Il débita une litanie de blasphèmes qui me causa le plus grand souci pour son âme… car, enfin, me dis-je, depuis quarante-six jours que je prêchais dans cet espace, n’avais-je point donné à cette hacienda ma noble vérité ?
J’étais fâché par tant d’ingratitude et par cette violence verbale autant que fouettable…
… Homme de peu, dis-je, tu me navres… Songe que par mes actions généreuses, ton grain fut ramassé… tes tomates engrangées… tes betteraves récoltées… ton maïs ensilé… ta terre arrosée… ton blé séparé de l’ivraie… je ne crois pas avoir volé mon quignon de pain quotidien…
Repens-toi… car tu ne sais pas ce que tu fais…
… Fous-lui la paix ! décida alors le Saint-Père de l’hacienda.
… Tiens ! me dit-il, pour tes bonnes paroles.
Alors, il m’offrit trois dollars. Or, tu le sais, Akio, le chiffre trois est le symbole de la Trinité… Ce geste simple, cette parole épurée en disaient long sur l’humanisme de cet homme, qui ajouta :
… Je te souhaite un long et grand chemin de paix dans les plaines du Grand Ouest.
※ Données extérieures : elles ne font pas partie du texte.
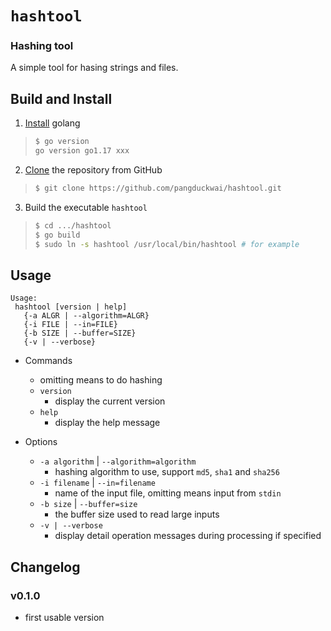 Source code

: # `hashtool`
### Hashing tool

A simple tool for hasing strings and files.

## Build and Install
1. [Install](https://go.dev/doc/install) golang
> ```bash
> $ go version
> go version go1.17 xxx
> ```

2. [Clone](https://github.com/pangduckwai/hashtool) the repository from GitHub
> ```bash
> $ git clone https://github.com/pangduckwai/hashtool.git
> ```

3. Build the executable `hashtool`
> ```bash
> $ cd .../hashtool
> $ go build
> $ sudo ln -s hashtool /usr/local/bin/hashtool # for example
> ```

## Usage
```
Usage:
 hashtool [version | help]
   {-a ALGR | --algorithm=ALGR}
   {-i FILE | --in=FILE}
   {-b SIZE | --buffer=SIZE}
   {-v | --verbose}
```

- Commands
  - omitting means to do hashing
  - `version`
    - display the current version
  - `help`
    - display the help message

- Options
  - `-a algorithm` | `--algorithm=algorithm`
    - hashing algorithm to use, support `md5`, `sha1` and `sha256`
  - `-i filename` | `--in=filename`
    - name of the input file, omitting means input from `stdin`
  - `-b size` | `--buffer=size`
    - the buffer size used to read large inputs
  - `-v | --verbose`
    - display detail operation messages during processing if specified

## Changelog
### v0.1.0
- first usable version
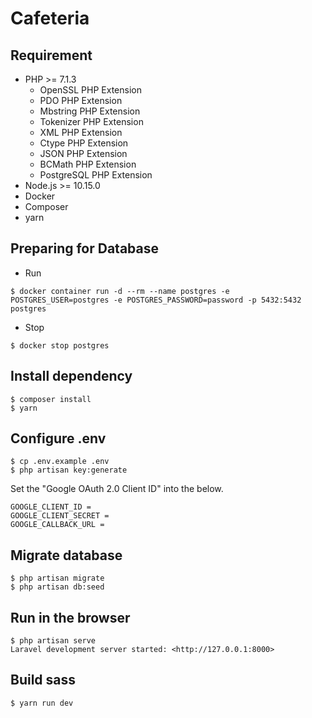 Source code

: # Cafeteria

## Requirement

- PHP >= 7.1.3
    - OpenSSL PHP Extension
    - PDO PHP Extension
    - Mbstring PHP Extension
    - Tokenizer PHP Extension
    - XML PHP Extension
    - Ctype PHP Extension
    - JSON PHP Extension
    - BCMath PHP Extension
    - PostgreSQL PHP Extension 
- Node.js >= 10.15.0
- Docker
- Composer
- yarn

## Preparing for Database
- Run
```
$ docker container run -d --rm --name postgres -e POSTGRES_USER=postgres -e POSTGRES_PASSWORD=password -p 5432:5432 postgres
```

- Stop
```
$ docker stop postgres
```

## Install dependency

```
$ composer install
$ yarn
```

## Configure .env

```
$ cp .env.example .env
$ php artisan key:generate
```

Set the "Google OAuth 2.0 Client ID" into the below.

```
GOOGLE_CLIENT_ID =
GOOGLE_CLIENT_SECRET =
GOOGLE_CALLBACK_URL =
```

## Migrate database

```
$ php artisan migrate
$ php artisan db:seed
```

## Run in the browser

```
$ php artisan serve
Laravel development server started: <http://127.0.0.1:8000>
```

## Build sass

```
$ yarn run dev
```
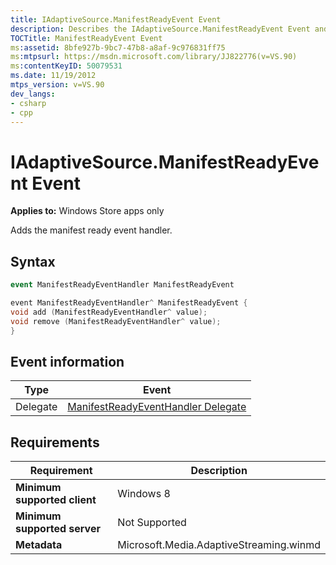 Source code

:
```yaml
---
title: IAdaptiveSource.ManifestReadyEvent Event
description: Describes the IAdaptiveSource.ManifestReadyEvent Event and provides the event's syntax, event information, and requirements.
TOCTitle: ManifestReadyEvent Event
ms:assetid: 8bfe927b-9bc7-47b8-a8af-9c976831ff75
ms:mtpsurl: https://msdn.microsoft.com/library/JJ822776(v=VS.90)
ms:contentKeyID: 50079531
ms.date: 11/19/2012
mtps_version: v=VS.90
dev_langs:
- csharp
- cpp
---
```


# IAdaptiveSource.ManifestReadyEvent Event

**Applies to:** Windows Store apps only

Adds the manifest ready event handler.

## Syntax

```csharp
event ManifestReadyEventHandler ManifestReadyEvent
```

```cpp
event ManifestReadyEventHandler^ ManifestReadyEvent {
void add (ManifestReadyEventHandler^ value);
void remove (ManifestReadyEventHandler^ value);
}
```

## Event information

|Type|Event|
|--- |--- |
|Delegate|[ManifestReadyEventHandler Delegate](manifestreadyeventhandler-delegate.md)|

## Requirements

|Requirement|Description|
|--- |--- |
|**Minimum supported client**|Windows 8|
|**Minimum supported server**|Not Supported|
|**Metadata**|Microsoft.Media.AdaptiveStreaming.winmd|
Nous prierons pour toi… va en paix !
Et cet homme authentiquement authentique m’invita dans un véhicule qu’il venait d’acquérir afin de me conduire dans la ville la plus proche, distante de cent vingt kilomètres…
Ma soif d’humilité ne me permit point d’accéder à sa requête : le carrosse était rutilant, y monter eût été un sophisme…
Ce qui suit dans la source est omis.